Faulkner claims that every novelist is a failed poet. Wrong. And Anne Michaels’ "Fugitive Pieces" dismisses this claim as bunk by the end of the first chapter – indeed the first page. Michaels, an already successful poet, turned from poetry to write her first novel, "Fugitive Pieces," but brought with her a poet’s sensibilities and rhythmic elegance.

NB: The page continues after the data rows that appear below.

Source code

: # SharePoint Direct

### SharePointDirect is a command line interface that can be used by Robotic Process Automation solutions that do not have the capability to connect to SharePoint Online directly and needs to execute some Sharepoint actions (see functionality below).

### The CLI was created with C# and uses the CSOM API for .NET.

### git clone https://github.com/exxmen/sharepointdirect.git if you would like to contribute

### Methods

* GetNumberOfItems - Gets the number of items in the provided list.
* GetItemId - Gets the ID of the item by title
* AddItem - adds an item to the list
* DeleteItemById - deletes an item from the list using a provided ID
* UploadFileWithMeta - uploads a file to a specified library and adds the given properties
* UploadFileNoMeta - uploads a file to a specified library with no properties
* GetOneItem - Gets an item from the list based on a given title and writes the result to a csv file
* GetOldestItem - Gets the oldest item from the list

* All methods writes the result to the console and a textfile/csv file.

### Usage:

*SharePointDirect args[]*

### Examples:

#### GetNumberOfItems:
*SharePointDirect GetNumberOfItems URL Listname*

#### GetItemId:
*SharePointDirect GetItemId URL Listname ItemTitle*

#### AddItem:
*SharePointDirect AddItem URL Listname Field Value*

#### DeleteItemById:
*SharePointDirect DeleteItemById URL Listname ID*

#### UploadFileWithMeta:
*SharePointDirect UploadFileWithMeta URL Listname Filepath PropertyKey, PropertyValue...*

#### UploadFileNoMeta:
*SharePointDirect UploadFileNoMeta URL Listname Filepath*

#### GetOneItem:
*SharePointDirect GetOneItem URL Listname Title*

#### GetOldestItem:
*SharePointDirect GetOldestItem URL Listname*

Her prose sings with grace.
"Fugitive Pieces" recounts the story of a Jewish boy, Jakob, who is rescued from a Polish forest during the Holocaust by Athos, a Greek scholar, after Jakob’s parents and sister are murdered – a fate he himself narrowly escapes by cramming his seven-year-old body into a crawlspace. Taken by Athos to the island of Zakynthos, Jakob begins the arduous process of learning to grieve and live simultaneously. Surrounded by the Greek landscape of ocean and steep craggy hillsides and comforted by Athos’s world of geology, botany, astronomy, and classical poetry, Jakob soaks up knowledge while mourning for his dead parents and missing sister.
We follow Jakob and Athos’ journey from their hilltop refuge on Zakynthos, to mainland Athens, to Canadian Toronto. And simultaneously, we follow Jakob’s journey to create meaning – beauty – out of his own abysmal history and the more hopeful, steady history of the world itself.